フードデリバリーを使ったことがない人たちの声(イメージ)

 コロナ禍で、都市部を中心に急速に浸透した「フードデリバリーサービス」。自宅にいながら人気店や有名店のメニューを堪能できることから、日々の生活で重宝している人もいるだろう。その一方で、「魅力は感じるけど、まだ一度も利用したことがない」という人もいる。彼ら/彼女たちが、フードデリバリーの利用に躊躇してしまう理由は何か。リアルな声を集めた。

【写真】女性も増加、大きな黒バッグを背負い笑顔のフードデリバリースタッフ

メニューに割高感を感じる

「『フードデリバリーサービスを利用したことがない』と言うと、友人や同僚に驚かれます」と語るのは、メーカーに勤務する30代男性・Aさんだ。Aさんが住む家から、飲食店やスーパーなどが集中する駅前までは、急坂を上り約10分歩かなければならない。

「コロナ禍で、一気にみんな利用するようになりましたよね。確かに外出しなくても食料が調達できるフードデリバリーサービスは便利だと思います。特に僕が住んでいるところだと、駅前まで出かけるのが億劫になることもあるので、使ってみたいと思ったことはあります。実際、マンション内で頻繁に配達員を見かけますし、オーダーしたくなる人の気持ちはわかります」(Aさん)

 そんなAさんは、スマホにアプリをインストール済み。起動してメニューを見たことは何度もあるが、注文に至ったことはまだないという。
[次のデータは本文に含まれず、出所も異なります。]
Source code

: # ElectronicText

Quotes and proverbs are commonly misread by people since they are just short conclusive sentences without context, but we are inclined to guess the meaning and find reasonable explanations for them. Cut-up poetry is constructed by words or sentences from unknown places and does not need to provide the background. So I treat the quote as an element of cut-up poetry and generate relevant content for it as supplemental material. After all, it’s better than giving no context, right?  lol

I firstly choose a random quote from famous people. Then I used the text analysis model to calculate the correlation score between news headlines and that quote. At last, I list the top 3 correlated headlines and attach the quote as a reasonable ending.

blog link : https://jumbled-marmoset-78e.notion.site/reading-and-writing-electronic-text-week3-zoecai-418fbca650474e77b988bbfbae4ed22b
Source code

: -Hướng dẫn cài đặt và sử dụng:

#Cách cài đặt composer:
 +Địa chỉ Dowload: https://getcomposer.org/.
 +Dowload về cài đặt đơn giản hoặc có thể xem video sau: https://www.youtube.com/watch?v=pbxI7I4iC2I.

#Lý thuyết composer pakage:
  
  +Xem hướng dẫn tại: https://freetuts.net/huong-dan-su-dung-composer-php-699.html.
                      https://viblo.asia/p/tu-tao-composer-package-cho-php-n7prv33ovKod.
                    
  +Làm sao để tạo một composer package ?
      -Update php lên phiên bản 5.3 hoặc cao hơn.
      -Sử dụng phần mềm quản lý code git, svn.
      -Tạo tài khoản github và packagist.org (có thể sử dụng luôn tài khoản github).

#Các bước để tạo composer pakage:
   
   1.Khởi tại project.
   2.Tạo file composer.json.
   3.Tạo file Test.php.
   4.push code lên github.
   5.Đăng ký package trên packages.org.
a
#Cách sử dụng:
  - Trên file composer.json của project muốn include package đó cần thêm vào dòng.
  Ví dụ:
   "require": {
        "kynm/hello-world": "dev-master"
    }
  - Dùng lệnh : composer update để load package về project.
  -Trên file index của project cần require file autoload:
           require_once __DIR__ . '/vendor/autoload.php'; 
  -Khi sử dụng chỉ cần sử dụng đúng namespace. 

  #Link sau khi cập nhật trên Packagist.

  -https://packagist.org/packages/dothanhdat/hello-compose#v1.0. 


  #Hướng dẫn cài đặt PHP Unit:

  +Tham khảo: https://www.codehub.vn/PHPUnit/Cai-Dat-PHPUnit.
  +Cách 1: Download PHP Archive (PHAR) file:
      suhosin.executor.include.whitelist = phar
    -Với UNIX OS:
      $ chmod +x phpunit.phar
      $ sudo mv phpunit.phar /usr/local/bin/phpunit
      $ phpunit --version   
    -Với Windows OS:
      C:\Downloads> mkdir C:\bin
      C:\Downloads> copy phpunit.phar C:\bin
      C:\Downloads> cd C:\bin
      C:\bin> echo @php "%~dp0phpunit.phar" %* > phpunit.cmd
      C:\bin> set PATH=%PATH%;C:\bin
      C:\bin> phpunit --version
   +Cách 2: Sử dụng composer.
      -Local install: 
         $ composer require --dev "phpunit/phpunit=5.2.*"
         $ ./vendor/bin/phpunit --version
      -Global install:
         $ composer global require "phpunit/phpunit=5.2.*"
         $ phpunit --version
「何度見ても、やっぱり割高感で躊躇しちゃうんですよね……。配送料をはじめ、メニュー価格も割高な専用価格であることも多い。ファストフード店でさえ軽く1000円を超えてしまうのは恐ろしいです。それだけお金を払うぐらいなら坂を越えようと思うし、ただでさえ在宅勤務で家にずっといるのに、食料調達までデリバリーに頼ったら“怠けモノ”すぎると思ってしまい、結局、利用しないまま今に至っています」(Aさん)

自分で店に行ってテイクアウトした方が早い

 IT企業に勤務する20代女性・Bさんは、ファストフード店やスーパーなどへ徒歩5分圏内の恵まれた立地に住んでいることを「フードデリバリーを頼まない理由」に挙げる。

「繁華街に近いので、誰かに運んでもらうよりも、自分で店に行ってテイクアウトした方が早いというのが本音です。でも、同じような立地に住む友人は、頻繁にフードデリバリーサービスに使っていて、1回3000~4000円くらいかかっているようなので、価値観は人それぞれだなと思います。
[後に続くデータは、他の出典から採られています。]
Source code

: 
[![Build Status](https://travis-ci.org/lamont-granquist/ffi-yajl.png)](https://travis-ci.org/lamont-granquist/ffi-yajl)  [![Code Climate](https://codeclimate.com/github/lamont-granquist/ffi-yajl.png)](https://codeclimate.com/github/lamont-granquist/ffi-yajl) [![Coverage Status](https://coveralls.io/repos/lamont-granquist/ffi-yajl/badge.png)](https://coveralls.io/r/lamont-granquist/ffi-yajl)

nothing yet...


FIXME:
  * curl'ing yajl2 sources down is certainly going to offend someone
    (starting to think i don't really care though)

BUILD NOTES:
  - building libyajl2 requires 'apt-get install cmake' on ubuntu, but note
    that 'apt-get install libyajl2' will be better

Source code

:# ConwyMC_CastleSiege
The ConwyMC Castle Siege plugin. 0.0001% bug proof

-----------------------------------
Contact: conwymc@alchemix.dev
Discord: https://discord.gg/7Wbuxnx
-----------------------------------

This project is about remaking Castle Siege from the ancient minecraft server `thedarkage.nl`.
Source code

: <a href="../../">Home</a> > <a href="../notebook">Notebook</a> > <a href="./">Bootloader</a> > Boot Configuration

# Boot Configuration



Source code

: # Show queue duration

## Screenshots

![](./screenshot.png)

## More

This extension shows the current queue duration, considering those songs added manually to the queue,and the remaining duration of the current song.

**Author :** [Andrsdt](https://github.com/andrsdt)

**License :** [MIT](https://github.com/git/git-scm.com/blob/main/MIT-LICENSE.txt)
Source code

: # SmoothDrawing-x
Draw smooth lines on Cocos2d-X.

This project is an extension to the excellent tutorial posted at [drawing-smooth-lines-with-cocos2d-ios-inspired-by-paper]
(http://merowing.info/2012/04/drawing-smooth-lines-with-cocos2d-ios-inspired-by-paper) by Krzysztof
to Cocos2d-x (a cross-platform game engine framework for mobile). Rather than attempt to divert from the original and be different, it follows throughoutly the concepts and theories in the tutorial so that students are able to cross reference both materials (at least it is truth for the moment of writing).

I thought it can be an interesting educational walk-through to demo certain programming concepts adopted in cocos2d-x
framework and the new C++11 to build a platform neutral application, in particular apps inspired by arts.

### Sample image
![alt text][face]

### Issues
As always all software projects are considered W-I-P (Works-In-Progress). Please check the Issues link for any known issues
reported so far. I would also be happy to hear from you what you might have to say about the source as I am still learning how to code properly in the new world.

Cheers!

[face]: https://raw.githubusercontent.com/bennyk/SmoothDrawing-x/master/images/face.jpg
 その友人に、『近くに飲食店はいっぱいあるのに、どうしてフードデリバリーを利用するの?』と聞いたことがあるんですが、友人は、『近くにない飲食店のメニューを頼む。なかなか行けないようなお店のものを、家にいながらにして食べられるのは楽しい』と言っていて、なるほどと思いました」(Bさん)

家から出られない人にはいいかもしれないけど…

「非常時ならともかく、普段は利用する予定はない」と言うのは、人材紹介会社に勤務する40代女性・Cさんだ。自らをフードデリバリーサービス向きの人間ではないと評する。

「一食のためにスマホをいじって注文して、デリバリーが到着するのを待つ時間があると、自分のペースを崩されてストレスを感じてしまう。ちゃんとしたものを作るのが面倒だったら、インスタントラーメンやレトルトでいいかなと思っちゃうんですよね。

 フードデリバリーで画像と全然違うものが届いたなんてトラブルの話も耳にしてしまうと、面倒そうだなと思ってしまう。でも、実は頼んでみたい気はあるんですよ。よくチラシが入っていて、それを見るといいなと思うんですけどね。家から出る暇もないくらい忙しい人や、動けない人にとっては便利なサービスだと思います。私も、病気で動けないような非常時にはお世話になるかもしれません」(Cさん)

 便利なフードデリバリーサービスを繰り返し利用する人もいる中で、その魅力はわかっていながらも、まだ手が出せずにいる人もいるようだ。